The 2001 amendment, effective July 1, 2001, deleted the citation to the act noted in Subparagraph A(3)(d); in the preliminary language of Subsection C, deleted "underground" preceding "storage tanks", inserted "in the case of underground storage tanks" preceding "are equivalent to"; deleted "underground" preceding "storage tanks" in Paragraphs C(1), (4), (5) and (7); and making stylistic.

The 1993 amendment, effective June 18, 1993, inserted "as may be necessary to protect public health and the environment, that are" in the introductory language in Subsection A; inserted "as may be necessary to protect public health and the environment" in the introductory language in Subsection C; added present Subsection D and redesignated former Subsection D as present Subsection E.

The 1992 amendment, effective March 6, 1992, substituted "secretary" for "director" in Subsections A(2)(g), A(5)(c), and in the first sentence of Subsection A(5)(i); inserted "adopted and" in the second sentence of Subsection A(5)(i); substituted "owning or operating or both" for "owning and operating" in Subsection A(6); rewrote Subsection A(7); added present Subsection A(8); redesignated former Subsection A(8) as present Subsection A(9); substituted "department" for "division" in Subsection B(2); and made minor stylistic changes throughout the section.
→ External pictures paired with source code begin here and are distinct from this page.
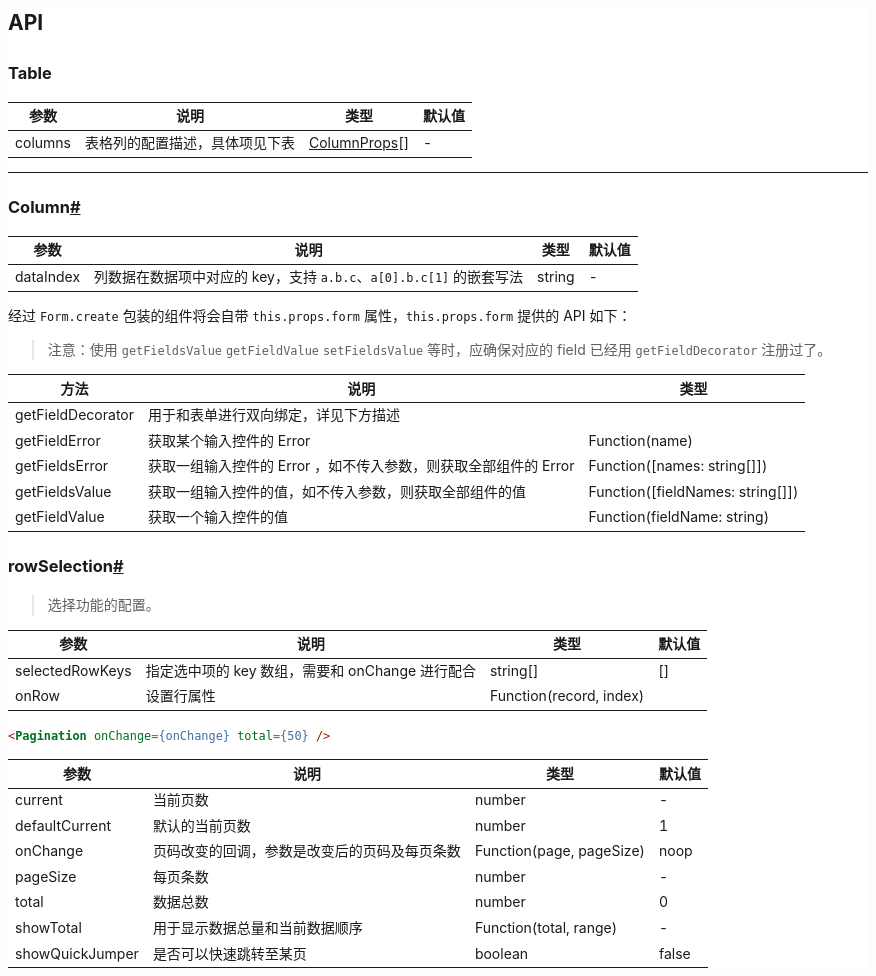 

## API

### Table

| 参数    | 说明                           | 类型                                  | 默认值 |
| ------- | ------------------------------ | ------------------------------------- | ------ |
| columns | 表格列的配置描述，具体项见下表 | [ColumnProps](https://git.io/vMMXC)[] | -      |

---

### Column[#](https://ant.design/components/table-cn/#Column)

| 参数      | 说明                                                         | 类型   | 默认值 |
| --------- | ------------------------------------------------------------ | ------ | ------ |
| dataIndex | 列数据在数据项中对应的 key，支持 `a.b.c`、`a[0].b.c[1]` 的嵌套写法 | string | -      |

经过 `Form.create` 包装的组件将会自带 `this.props.form` 属性，`this.props.form` 提供的 API 如下：

> 注意：使用 `getFieldsValue` `getFieldValue` `setFieldsValue` 等时，应确保对应的 field 已经用 `getFieldDecorator` 注册过了。

| 方法              | 说明                                                         | 类型                             |
| ----------------- | ------------------------------------------------------------ | -------------------------------- |
| getFieldDecorator | 用于和表单进行双向绑定，详见下方描述                         |                                  |
| getFieldError     | 获取某个输入控件的 Error                                     | Function(name)                   |
| getFieldsError    | 获取一组输入控件的 Error ，如不传入参数，则获取全部组件的 Error | Function([names: string[]])      |
| getFieldsValue    | 获取一组输入控件的值，如不传入参数，则获取全部组件的值       | Function([fieldNames: string[]]) |
| getFieldValue     | 获取一个输入控件的值                                         | Function(fieldName: string)      |

### rowSelection[#](https://ant.design/components/table-cn/#rowSelection)

> 选择功能的配置。

| 参数            | 说明                                            | 类型                    | 默认值 |
| --------------- | ----------------------------------------------- | ----------------------- | ------ |
| selectedRowKeys | 指定选中项的 key 数组，需要和 onChange 进行配合 | string[]                | []     |
| onRow           | 设置行属性                                      | Function(record, index) |        |

```html
<Pagination onChange={onChange} total={50} />
```

| 参数            | 说明                                         | 类型                     | 默认值 |
| --------------- | -------------------------------------------- | ------------------------ | ------ |
| current         | 当前页数                                     | number                   | -      |
| defaultCurrent  | 默认的当前页数                               | number                   | 1      |
| onChange        | 页码改变的回调，参数是改变后的页码及每页条数 | Function(page, pageSize) | noop   |
| pageSize        | 每页条数                                     | number                   | -      |
| total           | 数据总数                                     | number                   | 0      |
| showTotal       | 用于显示数据总量和当前数据顺序               | Function(total, range)   | -      |
| showQuickJumper | 是否可以快速跳转至某页                       | boolean                  | false  |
Federal sovereign immunity waived. — Resource Conservation and Recovery Act (42 U.S.C. § 6961) waived federal sovereign immunity from certain state imposed permit conditions addressing the presence of radionuclides in the disposal of hazardous waste at the Los Alamos National Laboratory where the conditions imposed by the permit to incinerate hazardous waste at the laboratory implemented objective, preexisting state standard that was capable of uniform application and was considered a "requirement" under Resource Conservation and Recovery Act. U.S. v. N.M., 32 F.3d 494 (10th Cir. 1994).

No excuse from compliance where insufficient funds in corrective action fund. — The owner or operator of an underground storage tank which has experienced a release is not excused from compliance with corrective action requirements by reason of the insufficiency or unavailability of monies in the corrective action fund to meet the costs of corrective action. 1991 Op. Att'y Gen. No. 91-08.

Am. Jur. 2d, A.L.R. and C.J.S. references. — 61A Am. Jur. 2d Pollution Control § 4.

State or local regulation of transportation of hazardous materials as pre-empted by Hazardous Materials Transportation Act (49 U.S.C.S. § 1801 et seq.), 78 A.L.R. Fed. 289.

What constitutes "hazardous waste" subject to regulation under Resource Conservation and Recovery Act (42 USCS §§ 6901 et seq.), 135 A.L.R. Fed. 197.